Please reproduce the listing word for word. Pictures stay out.

* Records for the exercise
=-=-=-=-=

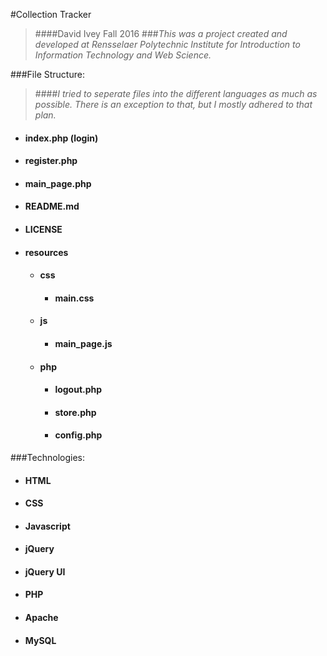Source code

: 
#Collection Tracker
>####David Ivey Fall 2016
>###*This was a project created and developed at Rensselaer Polytechnic Institute for Introduction to Information Technology and Web Science.*


###File Structure:

>####*I tried to seperate files into the different languages as much as possible. There is an exception to that, but I mostly adhered to that plan.*

* #### index.php (login)
* #### register.php
* #### main_page.php
* #### README.md
* #### LICENSE
* #### resources
	- #### css
		* #### main.css
	- #### js
		* #### main_page.js
	- #### php
		* #### logout.php
		* #### store.php
		* #### config.php

###Technologies:

* #### HTML
* #### CSS
* #### Javascript
* #### jQuery
* #### jQuery UI
* #### PHP
* #### Apache
* #### MySQL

=-=-=-=-=

* Reply to the exercise
Source code

: 
#Collection Tracker
>####David Ivey Fall 2016
>###*This was a project created and developed at Rensselaer Polytechnic Institute for Introduction to Information Technology and Web Science.*


###File Structure:

>####*I tried to seperate files into the different languages as much as possible. There is an exception to that, but I mostly adhered to that plan.*

* #### index.php (login)
* #### register.php
* #### main_page.php
* #### README.md
* #### LICENSE
* #### resources
	- #### css
		* #### main.css
	- #### js
		* #### main_page.js
	- #### php
		* #### logout.php
		* #### store.php
		* #### config.php

###Technologies:

* #### HTML
* #### CSS
* #### Javascript
* #### jQuery
* #### jQuery UI
* #### PHP
* #### Apache
* #### MySQL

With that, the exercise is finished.